The net swooped. With practiced deftness the young lady flipped the captured globe into a launcher’s yawning mouth. The TV scene switched to a night view of the valley from Glacier Point, and cameras followed the fiery arch of the globe’s path until it exploded spectacularly into a gleaming number six that hung suspended over the valley and slowly began to blur into a luminous cloud.
On the rostrum below, on marquees at L Headquarters across the nation where millions thronged the streets and stared upward, on the L Specials from the nation’s TV stations, the A Boards flashed the number six; and on the drawing rostrum, the spangled young lady was poised to fish for another globe.
Benjamin Franklin went to the bar to fix himself a drink. Although diligent and expensive research had uncovered no family connection with the famed historical figure, Franklin liked to hint that there was. If pressed, he would concede that he had followed a famous ancestor’s bent for electrical research. Franklin was chairman of the board of one of the nation’s largest energy conglomerates.
With his present associates, Franklin liked to pretend that the relationship was ironic. The historical Benjamin Franklin had once sponsored a lottery to finance the purchase of cannon for the defense of Philadelphia. The later-day Franklin was masterminding a conspiracy to destroy the National Lottery, and he’d put up half of a million-dollar fund dedicated to that purpose.
On the wall-sized TV screen, the spangled young lady had captured and launched another globe, and the gleaming number three was slowly dissipating. Franklin said, raising his glass, “The state of Georgia once ran a lottery to raise five thousand dollars for a school. That was back when a dollar was worth fifty. The cost of the lottery exceeded three hundred thousand dollars, an
d that didn’t include the prizes. Even so, when compared with our National Lottery’s management—”

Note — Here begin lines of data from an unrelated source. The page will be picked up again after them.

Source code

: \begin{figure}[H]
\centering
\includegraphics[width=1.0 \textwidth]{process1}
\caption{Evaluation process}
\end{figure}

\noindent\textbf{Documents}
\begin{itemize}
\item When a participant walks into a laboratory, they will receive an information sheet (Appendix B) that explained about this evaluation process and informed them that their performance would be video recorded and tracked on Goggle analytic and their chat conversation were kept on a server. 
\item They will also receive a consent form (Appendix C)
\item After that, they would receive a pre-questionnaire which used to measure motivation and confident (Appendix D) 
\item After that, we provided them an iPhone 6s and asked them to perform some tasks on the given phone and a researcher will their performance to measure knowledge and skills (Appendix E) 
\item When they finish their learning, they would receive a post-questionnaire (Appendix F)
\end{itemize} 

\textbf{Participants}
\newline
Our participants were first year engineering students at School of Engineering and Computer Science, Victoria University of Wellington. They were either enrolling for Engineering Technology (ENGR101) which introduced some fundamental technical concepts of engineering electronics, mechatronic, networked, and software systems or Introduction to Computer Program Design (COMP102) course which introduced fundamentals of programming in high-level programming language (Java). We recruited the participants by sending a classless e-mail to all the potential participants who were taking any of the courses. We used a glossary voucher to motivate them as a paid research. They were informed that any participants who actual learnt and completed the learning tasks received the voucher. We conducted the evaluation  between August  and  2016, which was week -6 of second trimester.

Edmund Cahill, president of the nation’s largest brokerage firm, drained his own glass, set it down, and remarked pompously, “Well, we’ve got to do something. We’ve got to re-educate the public. When a man buys a bad stock, at least he has something to show for it. Very few bad stocks are completely worthless, and a bad stock can improve. But what is a non-winning lottery ticket worth after the drawing?”

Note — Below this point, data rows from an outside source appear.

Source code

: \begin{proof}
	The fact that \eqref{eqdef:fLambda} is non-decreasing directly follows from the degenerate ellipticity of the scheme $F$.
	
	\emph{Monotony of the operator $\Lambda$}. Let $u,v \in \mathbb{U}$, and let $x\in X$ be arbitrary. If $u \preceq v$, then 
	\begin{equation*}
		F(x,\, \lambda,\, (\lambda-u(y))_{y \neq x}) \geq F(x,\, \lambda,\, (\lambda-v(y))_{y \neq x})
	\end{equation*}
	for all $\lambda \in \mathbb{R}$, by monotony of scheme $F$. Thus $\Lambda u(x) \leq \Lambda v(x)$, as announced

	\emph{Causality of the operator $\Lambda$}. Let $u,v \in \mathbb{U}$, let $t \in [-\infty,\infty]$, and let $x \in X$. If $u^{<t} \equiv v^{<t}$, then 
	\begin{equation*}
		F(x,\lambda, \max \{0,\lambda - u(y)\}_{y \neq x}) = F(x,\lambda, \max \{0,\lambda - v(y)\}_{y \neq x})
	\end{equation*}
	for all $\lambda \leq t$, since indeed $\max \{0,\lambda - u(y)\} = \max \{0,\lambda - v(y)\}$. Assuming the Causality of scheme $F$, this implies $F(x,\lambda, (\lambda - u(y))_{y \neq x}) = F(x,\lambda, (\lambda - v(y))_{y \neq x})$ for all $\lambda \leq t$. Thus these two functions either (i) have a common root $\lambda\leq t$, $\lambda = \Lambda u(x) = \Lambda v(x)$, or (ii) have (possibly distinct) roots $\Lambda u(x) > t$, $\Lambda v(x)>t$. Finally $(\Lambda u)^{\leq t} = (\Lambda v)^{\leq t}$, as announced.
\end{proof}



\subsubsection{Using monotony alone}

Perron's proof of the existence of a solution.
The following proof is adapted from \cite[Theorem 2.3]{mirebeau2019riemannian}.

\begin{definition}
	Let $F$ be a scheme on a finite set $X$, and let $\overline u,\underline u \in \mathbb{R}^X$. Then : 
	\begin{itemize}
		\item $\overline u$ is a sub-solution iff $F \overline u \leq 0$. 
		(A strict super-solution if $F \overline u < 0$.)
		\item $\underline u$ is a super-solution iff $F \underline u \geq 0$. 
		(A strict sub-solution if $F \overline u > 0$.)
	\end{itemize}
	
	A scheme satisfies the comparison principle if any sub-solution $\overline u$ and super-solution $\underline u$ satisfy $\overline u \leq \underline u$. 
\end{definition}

Charles Jaffner, an insurance executive and notorious statistic dropper, announced, “According to the latest economic projection, the National Lottery will drain off thirty per cent of the national income this year, and the proceeds returned to the government will have dropped to one per cent of the original projection. Thirty per cent of our national income—buying nothing! The Lottery Governors answer complaints of mismanagement by adding a few more piddling prizes, and the people give them resounding votes of confidence. We’ve got to do something, but I’m not sure that fixing the Lottery—”

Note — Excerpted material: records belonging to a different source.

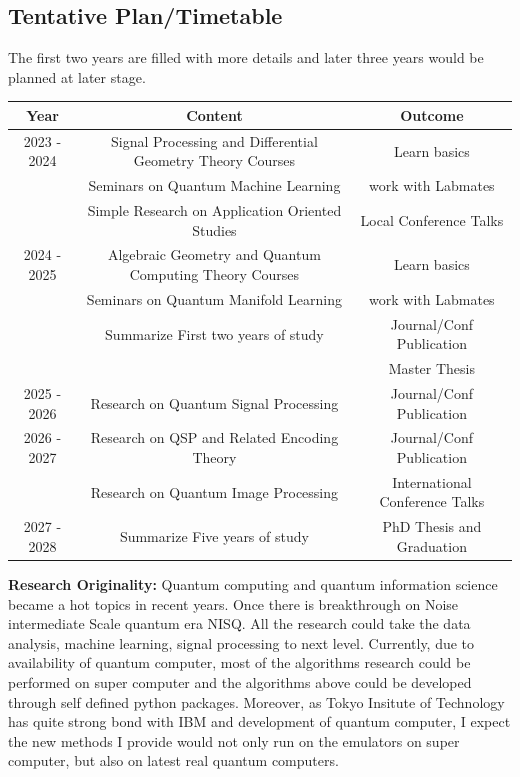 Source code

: \documentclass{article}
\begin{document}
\subsection{Tentative Plan/Timetable}
The first two years are filled with more details 
and later three years would be planned at later stage. 

\begin{center}
  \begin{tabular}{c|c|c}
    Year & Content & Outcome \\
    \hline
    2023 - 2024 &  Signal Processing and Differential Geometry Theory Courses& Learn basics \\
                &  Seminars on Quantum Machine Learning &  work with Labmates \\
                &  Simple Research on Application Oriented Studies & Local Conference Talks \\ 
    2024 - 2025 &  Algebraic Geometry and Quantum Computing Theory Courses & Learn basics \\
                &  Seminars on Quantum Manifold Learning  & work with Labmates \\
                &  Summarize First two years of study & Journal/Conf Publication \\
                & & Master Thesis \\
    \hline
    2025 - 2026 &  Research on Quantum Signal Processing  & Journal/Conf Publication\\
    2026 - 2027 &  Research on QSP and Related Encoding Theory  & Journal/Conf Publication \\
    & Research on Quantum Image Processing & International Conference Talks \\
    2027 - 2028 &  Summarize Five years of study & PhD Thesis and Graduation 
  \end{tabular}
\end{center}

\textbf{Research Originality:}
Quantum computing and quantum information science became a hot topics in 
recent years. \cite{qml_hep}
Once there is breakthrough on Noise intermediate Scale quantum era NISQ. All 
the research could take the data analysis, machine learning, signal processing 
to next level. Currently, due to availability of quantum computer, most of the 
algorithms research could be performed on super computer and the algorithms 
above could be developed through self defined python packages. 
Moreover, as Tokyo Insitute of Technology has quite strong bond with 
IBM and development of quantum computer, I expect the new methods I provide 
would not only run on the emulators on super computer, but also on latest real 
quantum computers. 
\end{document}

Franklin grinned good-naturedly. “Don’t try to run out on me now. We agreed at the last meeting that this was the only way. We’ve got to make the public see how ridiculous the Lottery is. Unfortunately, most of the Lottery categories are invulnerable. People overlook silly results like teen-aged girls taking lunar safaris and little old ladies going bankrupt trying to manage the businesses they win. The fact is that on most of the category boards a winning ticket is the dream of a lifetime come true, and the dream of a lifetime can’t be ridiculed. There’s no point in exposing the hideous waste if people approve of the result.”
“I’m still not convinced that the PR Board is any more vulnerable than the others,” Jaffner said. “Be anything you like—what’s wrong with that? Most people would like to be something other than what they are.”